The Configuration Mistake That Cost Me Hours

When I first deployed Prometheus to production, I used the same configuration I had in development: static targets hardcoded in prometheus.yml. Everything worked fine—until we scaled to 5 API instances.

Suddenly, I had to manually update the config file every time we deployed or scaled. New instance? Edit the file, reload Prometheus. Instance goes down? Edit the file again. It was unsustainable.

That's when I discovered service discovery. One configuration change, and Prometheus automatically found all instances in Kubernetes. No more manual updates. No more stale targets.

This article will save you from making the same mistake.

The prometheus.yml File Structure

The prometheus.yml file is the heart of Prometheus configuration.
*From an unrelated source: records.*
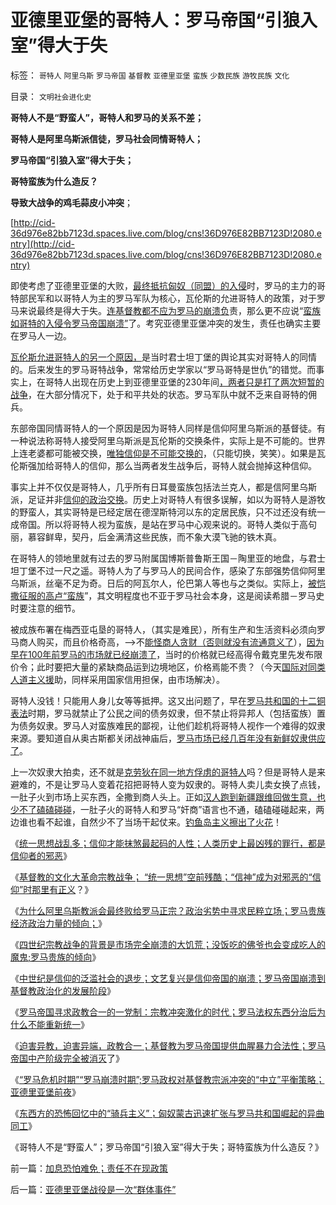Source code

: # 亚德里亚堡的哥特人：罗马帝国“引狼入室”得大于失

标签： `哥特人` `阿里乌斯` `罗马帝国` `基督教` `亚德里亚堡` `蛮族` `少数民族` `游牧民族` `文化` 

目录： `文明社会进化史`

**哥特人不是“野蛮人”，哥特人和罗马的关系不差；**

**哥特人是阿里乌斯派信徒，罗马社会同情哥特人；**

**罗马帝国“引狼入室”得大于失；**

**哥特蛮族为什么造反？**

**导致大战争的鸡毛蒜皮小冲突**；

[http://cid-36d976e82bb7123d.spaces.live.com/blog/cns!36D976E82BB7123D!2080.entry](http://cid-36d976e82bb7123d.spaces.live.com/blog/cns!36D976E82BB7123D!2080.entry)

即使考虑了亚德里亚堡的大败，[最终抵抗匈奴（同盟）的入侵](../../../2010/9/14/国难坚城，阿奎尼亚！威尼斯的前身.md)时，罗马的主力的哥特部民军和以哥特人为主的罗马军队为核心，瓦伦斯的允进哥特人的政策，对于罗马来说最终是得大于失。[连基督教都不应为罗马的崩溃负](../../../2010/11/10/罗马崩溃是基督教入主的代价.md)责，那么更不应说“[蛮族如哥特的入侵令罗马帝国崩溃”](../../../2010/5/13/历史大趋势，人是最根本的社会财富.md)了。考究亚德里亚堡冲突的发生，责任也确实主要在罗马人一边。

[瓦伦斯允进哥特人的另一个原因，](../../../2010/11/21/罗马危机和崩溃时期，亚德里亚堡前夜.md)是当时君士坦丁堡的舆论其实对哥特人的同情的。后来发生的罗马哥特战争，常常给历史学家以“罗马哥特是世仇”的错觉。而事实上，在哥特人出现在历史上到亚德里亚堡的230年间[，两者只是打了两次短暂的战争](../../../2010/9/29/罗马“总统总理”政治体制改革.md)，在大部分情况下，处于和平共处的状态。罗马军队中就不乏来自哥特的佣兵。

东部帝国同情哥特人的一个原因是因为哥特人同样是信仰阿里乌斯派的基督徒。有一种说法称哥特人接受阿里乌斯派是瓦伦斯的交换条件，实际上是不可能的。世界上连老婆都可能被交换，[唯独信仰是不可能交换的](../../../2010/11/11/为什么到处都宣扬“普世的价值观”.md)，（只能切换，笑笑）。如果是瓦伦斯强加给哥特人的信仰，那么当两者发生战争后，哥特人就会抛掉这种信仰。

事实上并不仅仅是哥特人，几乎所有日耳曼蛮族包括法兰克人，都是信阿里乌斯派，足证并非[信仰的政治交换](../../../2009/6/14/西教信仰人士不应以传教为目的参与中国政治生活.md)。历史上对哥特人有很多误解，如以为哥特人是游牧的野蛮人，其实哥特是已经定居在德涅斯特河以东的定居民族，只不过还没有统一成帝国。所以将哥特人视为蛮族，是站在罗马中心观来说的。哥特人类似于高句丽，慕容鲜卑，契丹，后金满清这些民族，而不象大漠飞驰的铁木真。

在哥特人的领地里就有过去的罗马附属国博斯普鲁斯王国－陶里亚的地盘，与君士坦丁堡不过一尺之遥。哥特人为了与罗马人的民间合作，感染了东部强势信仰阿里乌斯派，丝毫不足为奇。日后的阿瓦尔人，伦巴第人等也与之类似。实际上，[被恺撒征服的高卢“蛮族](../../../2010/8/13/恺撒所向无敌的秘密武器.md)”，其文明程度也不亚于罗马社会本身，这是阅读希腊－罗马史时要注意的细节。

被成族布署在梅西亚屯垦的哥特人，（其实是难民），所有生产和生活资料必须向罗马商人购买，而且价格奇高，——>不[能怪商人贪财（否则就没有流通意义了](../../../2008/6/1/灾区物资涨价是救灾必须！社会保障是政府的责任.md)），[因为早在100年前罗马的市场就已经崩溃了](../../../2010/8/28/戴克里先的计划经济，人民公社和唱红打黑.md)，当时的价格就已经高得令戴克里先发布限价令；此时要把大量的紧缺商品运到边境地区，价格焉能不贵？（今天[国际对同类人道主义援](../../../2010/5/18/为什么美国不会搞单边主义.md)助，同样采用国家信用担保，由市场解决）。

哥特人没钱！只能用人身儿女等等抵押。这又出问题了，早在[罗马共和国的十二铜表法](../../../2010/10/24/罗马法是实体法，中国法是阿拉伯法.md)时期，罗马就禁止了公民之间的债务奴隶，但不禁止将异邦人（包括蛮族）置为债务奴隶。罗马人对蛮族难民的鄙视，让他们趁机将哥特人视作一个难得的奴隶来源。要知道自从奥古斯都关闭战神庙后，[罗马市场已经几百年没有新鲜奴隶供应了](../../../2009/11/16/奴隶制社会和古罗马.md)。

上一次奴隶大拍卖，还不就是[克劳狄在同一地方俘虏的哥特人](../../../2010/10/5/危机中如何“独裁”，“危机后”如何不独裁？.md)吗？但是哥特人是来避难的，不是让罗马人变着花招把哥特人变为奴隶的。哥特人卖儿卖女换了点钱，一肚子火到市场上买东西，全撒到商人头上。正如[汉人跑到新疆跟维回做生意，也少不了磕磕碰碰](http://hi.baidu.com/darthchn/blog/item/edaac2ca79211512be09e6b3.html)，一肚子火的哥特人和罗马“奸商”语言也不通，磕磕碰碰起来，两边谁也看不起谁，自然少不了当场干起仗来。[钓鱼岛主义擦出了火花](http://cid-36d976e82bb7123d.spaces.live.com/blog/cns!36D976E82BB7123D!1822.entry)！

《[统一思想战乱多；信仰才能抹煞最起码的人性；人类历史上最凶残的罪行，都是信仰者的邪恶](../../../2010/11/19/统一思想战乱多；只有信仰才能抹煞人性.md)》

《[基督教的文化大革命宗教战争；
“统一思想”空前残酷；“信神”成为对邪恶的“信仰”时那里有正义](../../../2010/11/19/基督教罗马“统一思想”空前残酷，越来越残酷.md)？》

《[为什么阿里乌斯教派会最终败给罗马正宗？政治劣势中寻求民粹立场；罗马贵族经济政治力量的倾向；](../../../2010/11/20/基督教内战为什么阿里乌斯教派失败？.md)》

《[四世纪宗教战争的背景是市场完全崩溃的大饥荒；没饭吃的佛爷也会变成吃人的魔鬼;罗马贵族的倾向](../../../2010/11/20/四世纪基督教内战：没饭吃的天使变魔鬼.md)》

《[中世纪是信仰的泛滥社会的退步；文艺复兴是信仰帝国的崩溃；罗马帝国崩溃到基督教政治化的发展阶段](../../../2010/11/20/基督教中世纪是信仰的泛滥，社会的退步.md)》

《[罗马帝国寻求政教合一的一党制：宗教冲突激化的时代；罗马法权东西分治后为什么不能重新统一](../../../2010/11/21/政教合一的罗马无法重新统一.md)》

《[迫害异教，迫害异端，政教合一；基督教为罗马帝国提供血腥暴力合法性；罗马帝国中产阶级完全被消灭](../../../2010/11/21/基督教罗马：迫害异教，迫害异端，政教合一.md)了》

《[“罗马危机时期”“罗马崩溃时期”;罗马政权对基督教宗派冲突的“中立”平衡策略；亚德里亚堡前夜](../../../2010/11/21/罗马危机和崩溃时期，亚德里亚堡前夜.md)》

《[东西方的恐怖回忆中的“骑兵主义”；匈奴蒙古迅速扩张与罗马共和国崛起的异曲同工](../../../2010/11/21/匈奴蒙古迅速扩张与罗马共和国崛起的异曲同工.md)》

《哥特人不是“野蛮人”；罗马帝国“引狼入室”得大于失；哥特蛮族为什么造反？》

前一篇：[加息恐怕难免；责任不在现政策](../../../2010/11/22/加息恐怕难免；责任不在现政策.md)

后一篇：[亚德里亚堡战役是一次“群体事件”](../../../2010/11/22/亚德里亚堡战役是一次“群体事件”.md)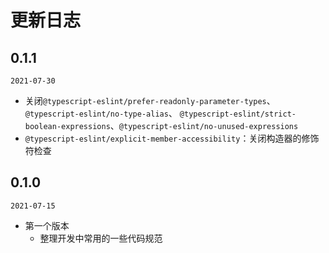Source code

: # 更新日志

## 0.1.1
`2021-07-30`
- 关闭`@typescript-eslint/prefer-readonly-parameter-types`、`@typescript-eslint/no-type-alias`、
  `@typescript-eslint/strict-boolean-expressions`、`@typescript-eslint/no-unused-expressions`
- `@typescript-eslint/explicit-member-accessibility`：关闭构造器的修饰符检查

## 0.1.0
`2021-07-15`
- 第一个版本
  - 整理开发中常用的一些代码规范

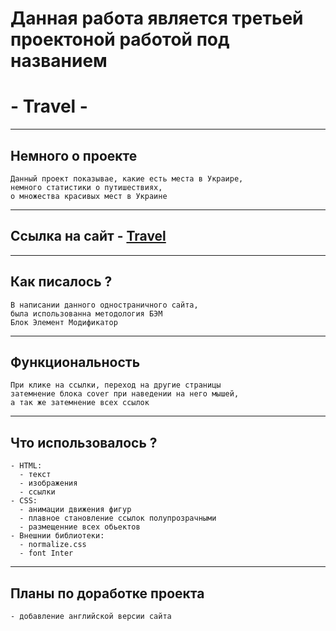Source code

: # Данная работа является третьей проектоной работой под названием
# - Travel -
___
## Немного о проекте
    Данный проект показывае, какие есть места в Украире,
    немного статистики о путишествиях,
    о множества красивых мест в Украине 
___
## Ссылка на сайт - [Travel](https://chyvacheck.github.io/travel/)
___
## Как писалось ?
    В написании данного одностраничного сайта,
    была использованна методология БЭМ
    Блок Элемент Модификатор
___

## Функциональность
    При клике на ссылки, переход на другие страницы
    затемнение блока cover при наведении на него мышей,
    а так же затемнение всех ссылок
    
___

## Что использовалось ?
    - HTML:
      - текст
      - изображения
      - ссылки
    - CSS:
      - анимации движения фигур
      - плавное становление ссылок полупрозрачными
      - размещенние всех обьектов
    - Внешнии библиотеки:
      - normalize.css
      - font Inter
___
## Планы по доработке проекта
    - добавление английской версии сайта

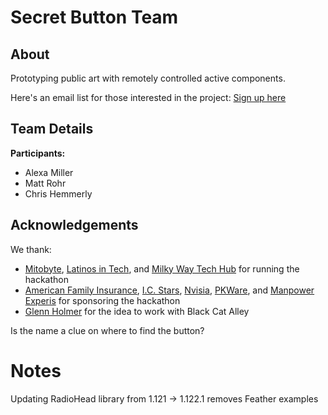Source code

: # Secret Button Team

## About
Prototyping public art with remotely controlled active components.

Here's an email list for those interested in the project: [Sign up here](https://forms.gle/zzVSQnLrPfhfKWLBA)

## Team Details
**Participants:**
* Alexa Miller
* Matt Rohr
* Chris Hemmerly
## Acknowledgements
We thank:
* [Mitobyte](http://mitobyte.com/), [Latinos in Tech](https://latinos.tech/), and [Milky Way Tech Hub](https://www.milkywaytechhub.com/) for running the hackathon
* [American Family Insurance](https://www.amfam.com), [I.C. Stars](https://www.icstars.org/location/milwaukee), [Nvisia](http://nvisia.com/), [PKWare](https://pkware.com/), and [Manpower Experis](https://www.experis.com/en) for sponsoring the hackathon
 * [Glenn Holmer](https://github.com/Cenbe) for the idea to work with Black Cat Alley

 Is the name a clue on where to find the button?

# Notes
Updating RadioHead library from 1.121 → 1.122.1 removes Feather examples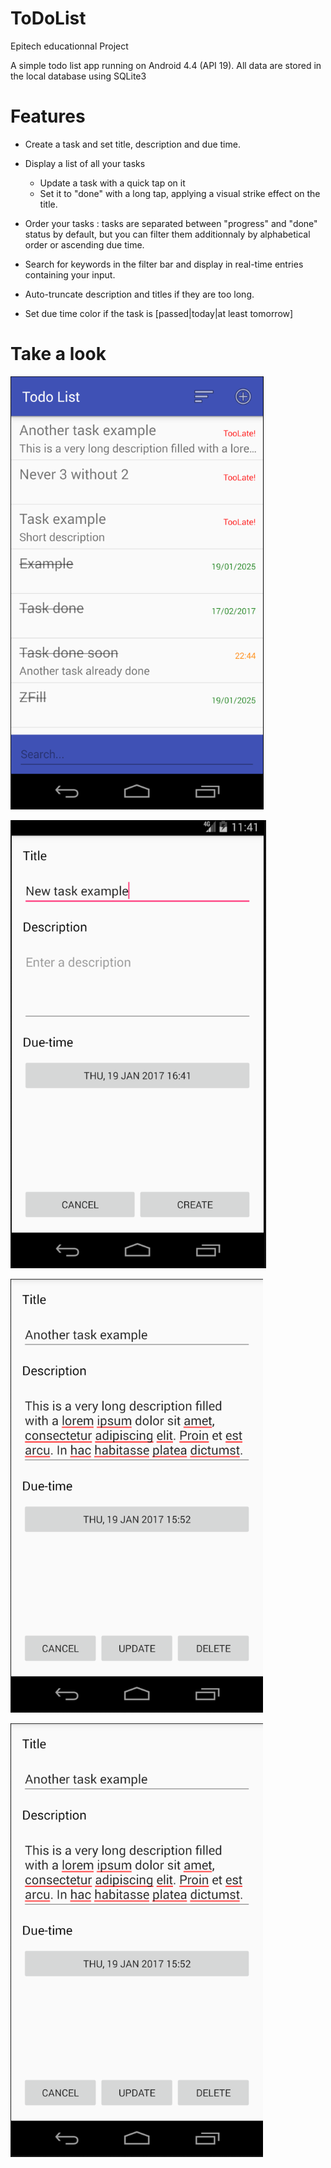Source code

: # ToDoList
Epitech educationnal Project

A simple todo list app running on Android 4.4 (API 19). All data are stored in the local database using SQLite3

# Features
- Create a task and set title, description and due time.

- Display a list of all your tasks
  - Update a task with a quick tap on it
  - Set it to "done" with a long tap, applying a visual strike effect on the title.
  
- Order your tasks : tasks are separated between "progress" and "done" status by default, but you can filter them additionnaly by alphabetical order or ascending due time.

- Search for keywords in the filter bar and display in real-time entries containing your input.

- Auto-truncate description and titles if they are too long.

- Set due time color if the task is [passed|today|at least tomorrow]

# Take a look

![List Activity](/ReadmeScreenshots/List.png?raw=true "Display tasks stored in the database")

![Create Activity](/ReadmeScreenshots/Create.png?raw=true "Create a new task")

![Update Activity](/ReadmeScreenshots/Update.png?raw=true "Update/delete an existing task")

![Filter bar](/ReadmeScreenshots/Update.png?raw=true "Search tasks with keywords")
Here's the basic structure:

# Global configuration
global:
  scrape_interval: 15s          # How often to scrape targets
  evaluation_interval: 15s      # How often to evaluate rules
  scrape_timeout: 10s           # Timeout for scrape requests
  
  external_labels:
    cluster: 'production'       # Labels added to all metrics
    environment: 'prod'

# Alerting configuration
alerting:
  alertmanagers:
    - static_configs:
        - targets:
            - alertmanager:9093

# Rule files
rule_files:
  - 'alerts/*.yml'
  - 'recording_rules/*.yml'

# Scrape configurations
scrape_configs:
  - job_name: 'prometheus'
    static_configs:
      - targets: ['localhost:9090']
  
  - job_name: 'my-api'
    static_configs:
      - targets:
          - 'api-1:3000'
          - 'api-2:3000'

Let me break down each section with real examples from my setups.

Global Configuration

global:
  # Default scrape interval (can be overridden per job)
  scrape_interval: 15s
  
  # How often to evaluate alerting/recording rules
  evaluation_interval: 15s
  
  # Maximum time to wait for a scrape request
  scrape_timeout: 10s
  
  # Labels applied to all time series
  external_labels:
    cluster: 'production-us-east'
    datacenter: 'aws-us-east-1'
    environment: 'production'

Why 15 seconds?

Balance between granularity and overhead
Works well for most applications
Short enough to catch issues quickly
Long enough to not overwhelm targets

When to adjust:

Increase to 30s-60s: Low-priority metrics, cost reduction
Decrease to 5s-10s: Critical services, need fine granularity

Static Configuration: Simple Setup

Perfect for development and small deployments.

scrape_configs:
  # Prometheus monitoring itself
  - job_name: 'prometheus'
    static_configs:
      - targets: ['localhost:9090']
  
  # TypeScript API
  - job_name: 'api'
    scrape_interval: 10s  # Override global interval
    static_configs:
      - targets:
          - 'localhost:3000'
          - 'localhost:3001'
          - 'localhost:3002'
        labels:
          environment: 'development'
          tier: 'backend'
  
  # PostgreSQL exporter
  - job_name: 'postgres'
    static_configs:
      - targets: ['localhost:9187']
        labels:
          database: 'main'
  
  # Redis exporter
  - job_name: 'redis'
    static_configs:
      - targets: ['localhost:9121']
        labels:
          cache: 'session'

Docker Compose Configuration

My typical development setup:

# docker-compose.yml
version: '3.8'

services:
  api:
    build: .
    ports:
      - "3000:3000"
    environment:
      - NODE_ENV=production
  
  prometheus:
    image: prom/prometheus:latest
    ports:
      - "9090:9090"
    volumes:
      - ./prometheus.yml:/etc/prometheus/prometheus.yml
      - ./alerts:/etc/prometheus/alerts
      - prometheus-data:/prometheus
    command:
      - '--config.file=/etc/prometheus/prometheus.yml'
      - '--storage.tsdb.path=/prometheus'
      - '--storage.tsdb.retention.time=30d'
      - '--web.enable-lifecycle'
    depends_on:
      - api

volumes:
  prometheus-data:

# prometheus.yml for Docker Compose
global:
  scrape_interval: 15s
  evaluation_interval: 15s

scrape_configs:
  - job_name: 'prometheus'
    static_configs:
      - targets: ['localhost:9090']
  
  - job_name: 'api'
    static_configs:
      - targets: ['api:3000']  # Use service name, not localhost!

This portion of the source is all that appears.